Nor is this memory conceit consistently applied. Where is Onegin Jr during the ball when his wilfulness seals his friend Lensky's fate? He's absent just when something happens that his older self will never forget. And, later, how can Onegin possibly recall the lead-up to a duel when the person missing on the day was him?
Time and again the staging distracts when it ought to absorb, nowhere more so than in the decision to leave the now-dead Lensky motionless downstage for 40 minutes. Try suspending disbelief when you're worrying about a singer's pins and needles.
Thankfully, when the singer in question is Michael Fabiano there is little chance of a dead man walking. He's way too professional for that. The gifted American tenor gives a show-stealing performance in a role that amounts to little more than an argument, a duel and a couple of arias. An heroic masculinity gives his ringing timbre the smack of greatness.
Nicole Car is the silver-toned Tatyana to Dmitri Hvorostovsky's silver-fox Onegin. Both sing beautifully, although the Australian soprano will relax more as Tchaikovsky's heroine in productions that allow her to express her own expansiveness and freedom rather than handing half of it over to a body-double. At present, Car's Tatyana is neither the slip of a girl whom Onegin disdains early on, nor the proto-Tsarina who dazzles him at the end.
To hear Hvorostovsky sing in his native tongue is always a thrill, and he returns in spectacular voice after his recent illness. Yet unfortunately Holten hobbles him with that silent alter ego, a dancer who's so carefully bewigged to mimic him that whenever Onegin enters it's a toss-up whether we get an aria or an arabesque.

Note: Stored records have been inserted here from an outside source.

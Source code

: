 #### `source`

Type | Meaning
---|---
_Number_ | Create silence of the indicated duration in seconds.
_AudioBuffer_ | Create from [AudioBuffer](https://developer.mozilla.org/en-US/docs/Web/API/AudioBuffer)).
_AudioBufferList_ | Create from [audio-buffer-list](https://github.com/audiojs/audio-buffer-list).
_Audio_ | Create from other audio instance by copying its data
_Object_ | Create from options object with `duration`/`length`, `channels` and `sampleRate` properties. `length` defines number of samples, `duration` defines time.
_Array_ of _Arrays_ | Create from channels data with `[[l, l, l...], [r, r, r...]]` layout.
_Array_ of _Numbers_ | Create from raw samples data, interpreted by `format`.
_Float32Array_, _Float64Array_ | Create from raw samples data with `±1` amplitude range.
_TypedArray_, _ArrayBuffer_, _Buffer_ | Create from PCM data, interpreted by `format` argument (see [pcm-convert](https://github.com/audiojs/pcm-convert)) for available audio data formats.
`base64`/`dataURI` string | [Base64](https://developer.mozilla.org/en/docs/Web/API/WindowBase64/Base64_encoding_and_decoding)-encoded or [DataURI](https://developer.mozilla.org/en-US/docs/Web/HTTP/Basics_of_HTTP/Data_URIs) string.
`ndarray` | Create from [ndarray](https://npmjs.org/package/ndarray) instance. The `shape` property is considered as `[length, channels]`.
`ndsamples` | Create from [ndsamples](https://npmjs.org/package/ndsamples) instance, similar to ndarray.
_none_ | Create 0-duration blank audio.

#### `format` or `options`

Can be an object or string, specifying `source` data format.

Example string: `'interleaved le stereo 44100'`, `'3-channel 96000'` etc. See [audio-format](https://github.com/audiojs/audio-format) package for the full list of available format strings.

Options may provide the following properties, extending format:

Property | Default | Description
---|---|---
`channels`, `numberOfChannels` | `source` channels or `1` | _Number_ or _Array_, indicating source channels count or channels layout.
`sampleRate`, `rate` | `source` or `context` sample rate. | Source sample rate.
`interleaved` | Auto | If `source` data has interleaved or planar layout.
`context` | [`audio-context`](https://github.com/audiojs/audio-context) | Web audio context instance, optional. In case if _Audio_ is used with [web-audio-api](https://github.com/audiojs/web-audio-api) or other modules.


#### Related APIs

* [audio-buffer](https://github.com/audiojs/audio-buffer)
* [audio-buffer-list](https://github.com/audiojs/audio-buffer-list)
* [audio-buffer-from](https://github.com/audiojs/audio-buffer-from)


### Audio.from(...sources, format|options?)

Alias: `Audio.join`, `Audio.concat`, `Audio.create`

In lesser roles there are choice contributions from Diana Montague (Tatyana's mother), Cathryn Wyn-Rogers (her nurse) and, in luxury casting, Ferruccio Furlanetto (her eventual husband, Prince Gremin). Incidentally, why does Holten have the old boy overhear Tatyana when she rebuffs Onegin? It lays an unwontedly cynical motive on her inherent nobility.
Too little space remains to celebrate the conducting of Semyon Bychkov, but it's worth the price of admission and then some. You'll rarely hear the letter scene simmer and boil with greater impact than here, as daring tenutos give way to unbridled exultation. Fabulous.
Eugene Onegin continues in repertoire at the Royal Opera House until 7 January 2016.